--- Supplied information Enclosed Below ---

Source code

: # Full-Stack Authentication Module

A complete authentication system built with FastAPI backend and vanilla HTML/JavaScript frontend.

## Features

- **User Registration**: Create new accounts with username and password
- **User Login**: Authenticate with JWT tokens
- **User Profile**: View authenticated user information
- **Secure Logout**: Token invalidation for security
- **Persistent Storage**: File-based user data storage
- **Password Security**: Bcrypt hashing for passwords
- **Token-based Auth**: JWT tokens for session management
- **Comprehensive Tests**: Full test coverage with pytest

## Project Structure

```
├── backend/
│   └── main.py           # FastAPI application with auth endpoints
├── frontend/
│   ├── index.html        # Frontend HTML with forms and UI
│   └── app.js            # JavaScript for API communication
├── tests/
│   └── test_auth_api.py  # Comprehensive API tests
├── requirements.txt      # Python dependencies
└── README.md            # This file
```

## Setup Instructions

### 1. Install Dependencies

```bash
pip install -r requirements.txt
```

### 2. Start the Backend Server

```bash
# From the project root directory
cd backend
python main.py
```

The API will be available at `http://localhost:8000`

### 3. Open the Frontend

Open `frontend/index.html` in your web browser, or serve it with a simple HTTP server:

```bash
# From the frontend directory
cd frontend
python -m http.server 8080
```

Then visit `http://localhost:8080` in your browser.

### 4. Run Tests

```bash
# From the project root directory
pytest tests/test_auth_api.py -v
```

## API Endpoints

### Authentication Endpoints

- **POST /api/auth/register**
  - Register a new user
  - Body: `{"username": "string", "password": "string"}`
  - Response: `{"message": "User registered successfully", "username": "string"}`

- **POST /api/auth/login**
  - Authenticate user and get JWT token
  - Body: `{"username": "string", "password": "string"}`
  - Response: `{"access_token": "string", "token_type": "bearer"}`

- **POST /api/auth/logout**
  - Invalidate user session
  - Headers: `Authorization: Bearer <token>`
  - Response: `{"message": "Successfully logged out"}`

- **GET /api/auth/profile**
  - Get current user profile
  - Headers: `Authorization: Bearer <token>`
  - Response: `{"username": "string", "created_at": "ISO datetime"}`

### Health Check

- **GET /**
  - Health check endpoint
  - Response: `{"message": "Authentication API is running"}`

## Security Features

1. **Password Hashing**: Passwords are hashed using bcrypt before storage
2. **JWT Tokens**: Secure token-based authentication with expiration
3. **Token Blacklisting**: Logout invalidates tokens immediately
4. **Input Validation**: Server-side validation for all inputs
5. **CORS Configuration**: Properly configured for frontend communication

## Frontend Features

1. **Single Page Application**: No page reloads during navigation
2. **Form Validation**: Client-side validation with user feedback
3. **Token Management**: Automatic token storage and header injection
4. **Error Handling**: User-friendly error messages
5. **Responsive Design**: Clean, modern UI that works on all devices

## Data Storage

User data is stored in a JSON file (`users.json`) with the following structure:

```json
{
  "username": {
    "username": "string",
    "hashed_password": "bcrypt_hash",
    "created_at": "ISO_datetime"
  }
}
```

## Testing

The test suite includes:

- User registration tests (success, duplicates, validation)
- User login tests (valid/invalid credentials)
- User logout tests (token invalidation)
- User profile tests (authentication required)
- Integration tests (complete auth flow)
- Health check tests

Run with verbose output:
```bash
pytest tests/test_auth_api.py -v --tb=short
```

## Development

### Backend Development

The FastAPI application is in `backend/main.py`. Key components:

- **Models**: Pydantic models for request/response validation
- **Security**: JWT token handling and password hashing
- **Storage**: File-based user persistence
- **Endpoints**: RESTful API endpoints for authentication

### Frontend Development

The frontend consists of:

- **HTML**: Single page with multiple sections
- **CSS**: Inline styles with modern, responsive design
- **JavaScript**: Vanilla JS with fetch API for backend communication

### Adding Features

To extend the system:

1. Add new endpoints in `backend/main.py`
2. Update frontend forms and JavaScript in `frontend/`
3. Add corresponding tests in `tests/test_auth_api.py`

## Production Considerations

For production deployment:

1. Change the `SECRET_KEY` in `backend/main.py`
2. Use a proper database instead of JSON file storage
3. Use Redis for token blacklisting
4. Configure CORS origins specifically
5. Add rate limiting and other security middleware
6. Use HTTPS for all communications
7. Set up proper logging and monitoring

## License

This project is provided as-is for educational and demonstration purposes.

--- End of Enclosed Supplied information ---
--- Supplied information Enclosed Below ---

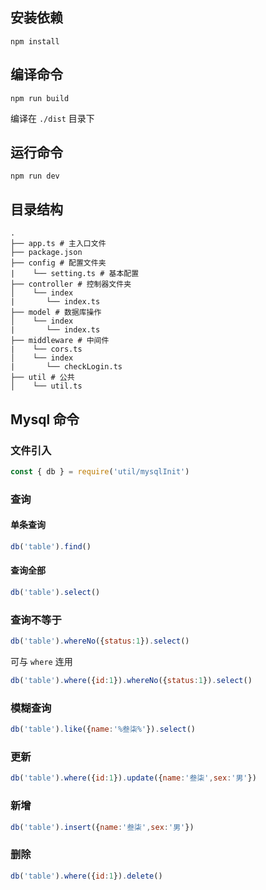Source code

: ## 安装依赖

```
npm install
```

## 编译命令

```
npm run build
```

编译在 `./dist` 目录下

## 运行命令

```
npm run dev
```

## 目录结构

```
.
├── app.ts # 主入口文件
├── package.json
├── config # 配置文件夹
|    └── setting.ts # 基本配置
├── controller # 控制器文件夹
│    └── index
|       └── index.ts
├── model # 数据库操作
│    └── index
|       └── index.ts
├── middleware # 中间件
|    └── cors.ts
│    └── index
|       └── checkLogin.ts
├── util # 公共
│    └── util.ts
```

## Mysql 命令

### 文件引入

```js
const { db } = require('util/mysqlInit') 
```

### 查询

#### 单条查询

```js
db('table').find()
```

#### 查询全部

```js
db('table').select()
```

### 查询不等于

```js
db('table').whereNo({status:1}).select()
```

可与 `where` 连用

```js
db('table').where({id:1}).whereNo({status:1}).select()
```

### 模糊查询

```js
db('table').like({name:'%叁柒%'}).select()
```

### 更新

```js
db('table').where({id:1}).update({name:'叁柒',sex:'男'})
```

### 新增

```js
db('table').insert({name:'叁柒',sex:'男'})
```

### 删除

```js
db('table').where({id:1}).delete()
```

--- End of Enclosed Supplied information ---

Examine the entries and report how many of their lines contain the string "status", giving no more than the number.

2